“This is a first-class piece. Do you always write this well?” Thus ended the comments by the late Nora Magid on my first essay for her advanced non-fiction workshop (English 135) my junior year at Penn.
Nora encouraged us to write back with comments on her comments. I wrote, “What do you mean?”
Our weekly assignment was to write: two pages, double spaced. Nora—never “Professor”—was a former magazine editor and frequent contributor. Sometimes she assigned the topic (“Why I Live Where I Live,” for example), and sometimes it was a freebie. She arrived before each class and wrote excerpts from students’ work on the chalkboard—anything particularly brilliant or ghastly, or sometimes points of grammar or style. During class, she handed out anonymous copies of students’ papers for the class to read. Sitting cross-legged on the desk in baggy denims, she opened the floor to comments. Following her lead, we voiced our opinions with frankness, respect and only faint exasperation toward that jerk in the second row.
When my next essay came back with comments of equal praise, I was frightened. “Why?” she asked during office hours. “You write very well.”
I had become a gun-shy writer after my freshman-year career at The Daily Pennsylvanian, which had lasted for exactly one article. The piece had something to do with the School of Social Work, and the DP features editor chewed me a new body cavity for confirming my notes with a source just before the article was to go to press. My notes were none of my source’s business, she screamed at me in front of the crowded newsroom. “You are a reporter for The Daily Pennsylvanian!”
Not after that, I wasn’t.
The summer after freshman year, I worked at a big radio station. My title was desk assistant, and the job description translated roughly to “schlepper.” I ripped wire-service copy and gave it to the producer. I made files, answered phones, bought newspapers and toted around stacks of eight-track-sized tapes known as carts. Carts have terrific fidelity, especially when dropped. At least my work made the air.
Sophomore year, I concentrated on my a cappella group, studied in France, made new friendships and cemented old ones, had a three-day hangover and an ugly roommate dispute (bygones). I did not write…
… until my junior year, when I was intrigued by friends’ descriptions of Nora’s class. The first session confirmed her reputation. Her opinions were definite, and her criticism—both negative and positive—was studied and justified. It was her sureness that frightened me.
Class with Nora was like therapy. You paid a lot of money (in this case, tuition) to confront yourself. For once I liked what I saw.
I didn’t know what I was doing that made Nora like my work, but I kept doing it. I spent days perfecting—this was just before everyone had a computer, so I became a fair typist in the process. I made myself laugh, and I read my work to friends and family over the phone.
With Nora’s encouragement I competed for and won the student column in this very magazine my senior year. You may remember the piece in which I got a massage. Can’t do that at the DP.
Since graduation I have had many occupations—teacher, venture capitalist, MBA student, associate movie producer, consultant, salesman, executive, actor—and some success.
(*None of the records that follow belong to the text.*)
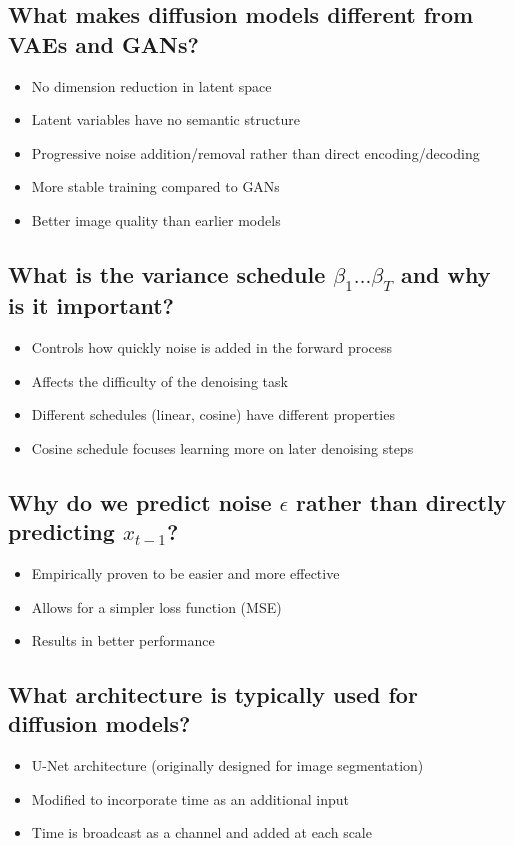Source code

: \subsection*{What makes diffusion models different from VAEs and GANs?}
\begin{itemize}
    \item No dimension reduction in latent space
    \item Latent variables have no semantic structure
    \item Progressive noise addition/removal rather than direct encoding/decoding
    \item More stable training compared to GANs
    \item Better image quality than earlier models
\end{itemize}

\subsection*{What is the variance schedule $\beta_1 \ldots \beta_T$ and why is it important?}
\begin{itemize}
    \item Controls how quickly noise is added in the forward process
    \item Affects the difficulty of the denoising task
    \item Different schedules (linear, cosine) have different properties
    \item Cosine schedule focuses learning more on later denoising steps
\end{itemize}

\subsection*{Why do we predict noise $\epsilon$ rather than directly predicting $x_{t-1}$?}
\begin{itemize}
    \item Empirically proven to be easier and more effective
    \item Allows for a simpler loss function (MSE)
    \item Results in better performance
\end{itemize}

\subsection*{What architecture is typically used for diffusion models?}
\begin{itemize}
    \item U-Net architecture (originally designed for image segmentation)
    \item Modified to incorporate time as an additional input
    \item Time is broadcast as a channel and added at each scale
\end{itemize}

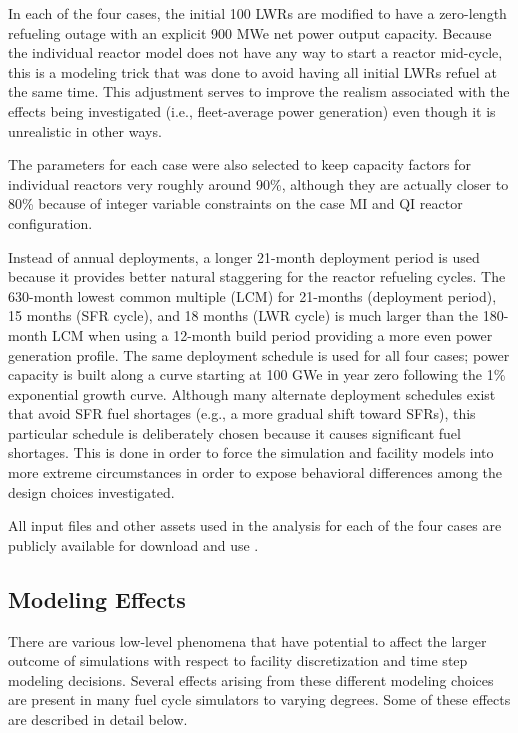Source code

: \documentclass{style}
\begin{document}
In each of the four cases, the initial 100 LWRs are modified to have a
zero-length refueling outage with an explicit 900 MWe net power output
capacity.  Because the individual reactor model does not have any way to start
a reactor mid-cycle, this is a modeling trick that was done to avoid having
all initial LWRs refuel at the same time.  This adjustment serves to improve
the realism associated with the effects being investigated (i.e., fleet-average
power generation) even though it is unrealistic in other ways.

The parameters for each case were also selected to keep capacity factors for
individual reactors very roughly around 90\%, although they are actually
closer to 80\% because of integer variable constraints on the case MI and QI
reactor configuration.  

Instead of annual deployments, a longer 21-month deployment period is used
because it provides better natural staggering for the reactor refueling
cycles. The 630-month lowest common multiple (LCM) for 21-months (deployment
period), 15 months (SFR cycle), and 18 months (LWR cycle) is much larger than
the 180-month LCM when using a 12-month build period providing a more even
power generation profile.  The same deployment schedule is used for all four
cases; power capacity is built along a curve starting at 100 GWe in year zero
following the 1\% exponential growth curve.  Although many alternate
deployment schedules exist that avoid SFR fuel shortages (e.g., a more gradual
shift toward SFRs), this particular schedule is deliberately chosen because it
causes significant fuel shortages.  This is done in order to force the
simulation and facility models into more extreme circumstances in order to
expose behavioral differences among the design choices investigated.

All input files and other assets used in the analysis for each of the four
cases are publicly available for download and use \cite{Carlsen2015}.

\subsection{Modeling Effects}

There are various low-level phenomena that have potential to affect the larger
outcome of simulations with respect to facility discretization and time step
modeling decisions. Several effects arising from these different modeling
choices are present in many fuel cycle simulators to varying degrees.  Some of
these effects are described in detail below.
\end{document}
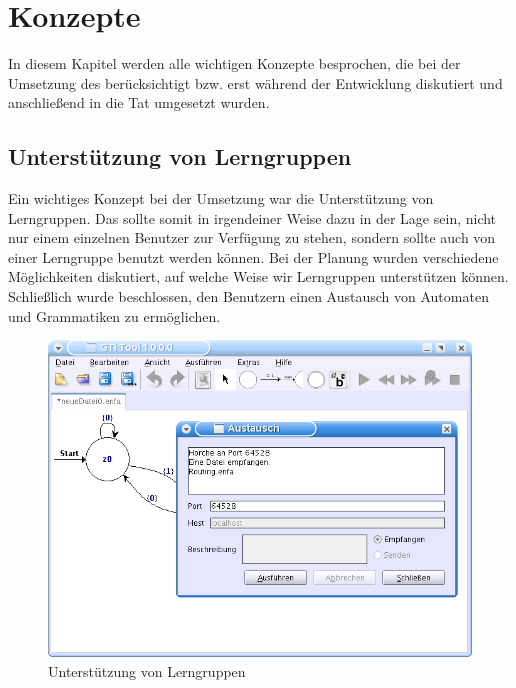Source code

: 

\chapter{Konzepte}\label{Concepts}

In diesem Kapitel werden alle wichtigen Konzepte besprochen, die bei der
Umsetzung des \gtitools berücksichtigt bzw. erst während der Entwicklung
diskutiert und anschließend in die Tat umgesetzt wurden.\vspace{10pt}


\section{Unterstützung von Lerngruppen}\label{ConceptsLerning}

Ein wichtiges Konzept bei der Umsetzung war die Unterstützung von Lerngruppen.
Das \gtitool sollte somit in irgendeiner Weise dazu in der Lage sein, nicht nur
einem einzelnen Benutzer zur Verfügung zu stehen, sondern sollte auch von einer
Lerngruppe benutzt werden können. Bei der Planung wurden verschiedene
Möglichkeiten diskutiert, auf welche Weise wir Lerngruppen unterstützen
können. Schließlich wurde beschlossen, den Benutzern einen Austausch von
Automaten und Grammatiken zu ermöglichen.\vspace{10pt}

\begin{figure}[h!]
\begin{center}
\includegraphics[width=12cm]{../images/exchange.png}
\caption{Unterstützung von Lerngruppen}
\label{FigureExchange}
\end{center}
\end{figure}
\vspace{10pt}

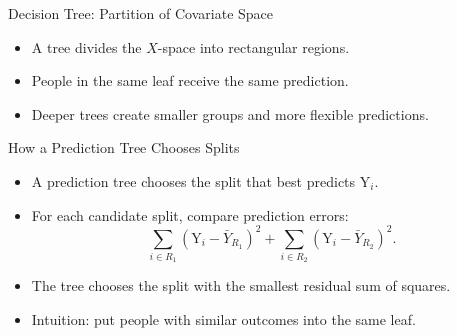 \documentclass[hyperref={pdfpagelabels=false}]{beamer}
\begin{document}
\begin{frame}{Decision Tree: Partition of Covariate Space}
\begin{center}
\end{center}

\vspace{0.2cm}
\begin{itemize}
  \item A tree divides the $X$-space into rectangular regions.
  \item People in the same leaf receive the same prediction.
  \item Deeper trees create smaller groups and more flexible predictions.
\end{itemize}
\end{frame}

\begin{frame}{How a Prediction Tree Chooses Splits}
\begin{itemize}
  \item A prediction tree chooses the split that best predicts $\mathrm{Y}_i$.
  \vspace{0.2cm}
  \item For each candidate split, compare prediction errors:
  \[
    \sum_{i\in R_1}\left(\mathrm{Y}_i-\bar{Y}_{R_1}\right)^2
    +
    \sum_{i\in R_2}\left(\mathrm{Y}_i-\bar{Y}_{R_2}\right)^2.
  \]
  \vspace{0.2cm}
  \item The tree chooses the split with the smallest residual sum of squares.
  \vspace{0.2cm}
  \item Intuition: put people with similar outcomes into the same leaf.
\end{itemize}
\end{frame}
\end{document}
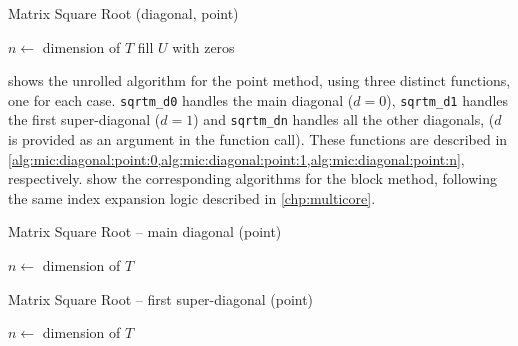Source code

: \documentclass[../thesis]{subfiles}
\begin{document}
	\begin{algorithm}[htp]
		\caption[Matrix Square Root Unrolled (diagonal, point)]{Matrix Square Root (diagonal, point)}
		\label{alg:mic:diagonal:point}
		\DontPrintSemicolon



		$n \leftarrow$ dimension of $T$\;
		fill $U$ with zeros\;

		\;
		\;
	\end{algorithm}

	 shows the unrolled algorithm for the point method, using three distinct functions, one for each case. \texttt{sqrtm\_d0} handles the main diagonal ($d = 0$), \texttt{sqrtm\_d1} handles the first super-diagonal ($d = 1$) and \texttt{sqrtm\_dn} handles all the other diagonals, ($d$ is provided as an argument in the function call). These functions are described in \cref{alg:mic:diagonal:point:0,alg:mic:diagonal:point:1,alg:mic:diagonal:point:n}, respectively.  show the corresponding algorithms for the block method, following the same index expansion logic described in \cref{chp:multicore}.

	\begin{algorithm}[htp]
		\caption{Matrix Square Root -- main diagonal (point)}
		\label{alg:mic:diagonal:point:0}
		\DontPrintSemicolon


		$n \leftarrow$ dimension of $T$\;

	\end{algorithm}

	\begin{algorithm}[htp]
		\caption{Matrix Square Root -- first super-diagonal (point)}
		\label{alg:mic:diagonal:point:1}
		\DontPrintSemicolon


		$n \leftarrow$ dimension of $T$\;

	\end{algorithm}
\end{document}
I’ve traveled through Asia, bought a condo, and turned 35. Yet when my last job fell through, in a What Color Is Your Parachute? moment, I admitted to myself that the one thing that I had done well in all of these situations was write, and I stopped forcing myself to be something I’m not.
My first try, I was published nationally, then I won a competition to be a restaurant critic, and now I am becoming a frequent contributor myself. Every so often I hear Nora telling me that I write very well … along with my dad telling me that I’d better make enough money to support myself.
Nora died in March of 1991. Though I often thanked her for her encouragement, I am sorry that she cannot read this—on earth at least. She was special because she was one of the few teachers I’ve known to give praise that was trustworthy. Often in America, praise is either condescending or so effusive as to be cheap, unearned. Criticism, on the other hand, seems to come naturally.
If I, with the advantages to get as far as Penn, felt that I had lacked genuine encouragement, I shudder to think what happens elsewhere. Kids nationwide are told that they are inferior, and in many high schools the goal often seems to be crowd-control and crime-prevention rather than growth and learning.
It is easy, funny and even fashionable—as one spin of the TV dial will show—to deride. And in the real world, the cumulative effect of everything from bad news to snide put-downs muttered under the breath can be devastating. Every little remark contributes to the climate of meanness so often written about in modern America.
It takes maturity and judgment to offer meaningful criticism, and Nora was secure enough with herself that she had the courage to encourage. Given the payoff of encouragement like hers, I can only wonder what greatness our society could achieve if our students were told more often that they are first-class, by mentors who know what that means and mean what they say.